You laugh now but lets say down the road you have assets and or have a family someday and you get that knock at your door from Mr. Past of people who want to collect after the damage? What will you tell your family? That's when it will be serious to you when you have to look a loved one in the eye and have something to lose, explain to loved ones the past and why you owe and how you got there. not good! All Criminal minds don't think of tomorrow they think about themselves today not the effects of tomorrow. I was reading thru the forums here and its unbelievable all the services/ products you tried. Looks like Karma is your shadow now, hopefully you straighten up. 

Here's another thing you keep threatening people to shut up on here, but keep in mind this is a public forum that you and your customers engaged in at will and are now debating your practices. The forum is ok with you as a sponsor and to plug your goods but when its effect turned tide you groan. Unbelievable. When the issues are public knowledge and you address them here expect the backlash, that's common sense.


----------



## RobP614 (Jun 26, 2011)

Island Designs said:


> Marc101 said:
> 
> 
> > You are running a ponzi. You openly stated the only way you will be able to pay back "customers" who have gotten no product is by selling and taking deposits from new customers. Your logic is new customers have to pay for and get printers right away in order for you to get printers for older customers who paid sooner and are still waiting....
> ...


To play the Devils advocate on the bash all that is EasyT session we have going here.

I do think copying a "proven" design isn't really an issue. That design has been around for a few years now...since the guys at UFO printers first developed it for an R2000.

Which actually Andy had been working to develop well before the other guys...so really there is legal presidence for Andy's design being his own...

I owned two of Andy's orginal machines and they got me by and into the industry. (Not the best printer but it was also 3 years ago and the industry has changed ALOT since then)

So really the history is he had a decent printer...and actually was very good with help my wife and I out with all our issues; then he made a lot of wrong choices...and got in way over his head; honestly I would have walked away...not sure why he didn't...But we're not Andy, we can't know what is happening in his shop.

My wife and I always say...why didn't he atleast rebrand the company name.

Honestly, I am very intrested in see the new machine...but that because I am a tech nerd.

And for those that think Andy asked me to post something positive...he didn't. (look back I have plenty of other posts)

I did support him in the past because when I was using his machine if he went under I had no support. Why would I shoot myself in the foot?


----------



## jaroh (Mar 11, 2014)

Epson R3000 Based Flatbed dtg Printer Direct to Garment Rip Software | eBay

Easy T - 2,995 with EKRIP (has 1-pass option)
UFO Base without printer 1,185 + Printer 440 = 1625
Spectra 3000 - 6995
Neo 3 - - 4995 (introductory)

There is a market for 2-3K DTG printers (without support) as most new entrants to DTG printing (small shops) wont gamble for a 10K+ machine right away.

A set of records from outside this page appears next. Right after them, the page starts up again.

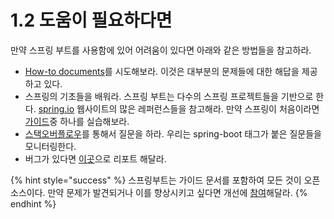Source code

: # 1.2 도움이 필요하다면

만약 스프링 부트를 사용함에 있어 어려움이 있다면 아래와 같은 방법들을 참고하라.

* [How-to documents](https://docs.spring.io/spring-boot/docs/current/reference/htmlsingle/#howto)를 시도해보라. 이것은 대부분의 문제들에 대한 해답을 제공하고 있다.
* 스프링의 기초들을 배워라. 스프링 부트는 다수의 스프링 프로젝트들을 기반으로 한다. [spring.io](https://spring.io/) 웹사이트의 많은 레퍼런스들을 참고해라. 만약 스프링이 처음이라면 [가이드](https://spring.io/guides)중 하나를 실습해보라.
* [스택오버플로우](https://stackoverflow.com/)를 통해서 질문을 하라. 우리는 spring-boot 태그가 붙은 질문들을 모니터링한다.
* 버그가 있다면 [이곳](https://github.com/spring-projects/spring-boot/issues)으로 리포트 해달라.

{% hint style="success" %}
스프링부트는 가이드 문서를 포함하여 모든 것이 오픈 소스이다. 만약 문제가 발견되거나 이를 향상시키고 싶다면 개선에 [참여](https://github.com/spring-projects/spring-boot/tree/v2.4.0)해달라.
{% endhint %}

I know people will say you need support when buying a DTG printer but if you are just testing the waters for DTG and you're aware enough of this limitation you can basically get support from TSF.

Its a supply and demand thing. If there is a demand sellers like that on ebay will always thrive.


----------



## 23spiderman (Jun 26, 2008)

we are kind of splitting hairs here. what @RobP614 was getting at is that multiple manufacturers are utilizing the same base Epson printer. in fact, my printer is just the 4880 with no mods to the actual "look". the changes are in the transport bed, the daughter boards, the software, etc. you can put a cover over it, or leave it alone, it's still a 4880, 3880, r1800, r1900, etc.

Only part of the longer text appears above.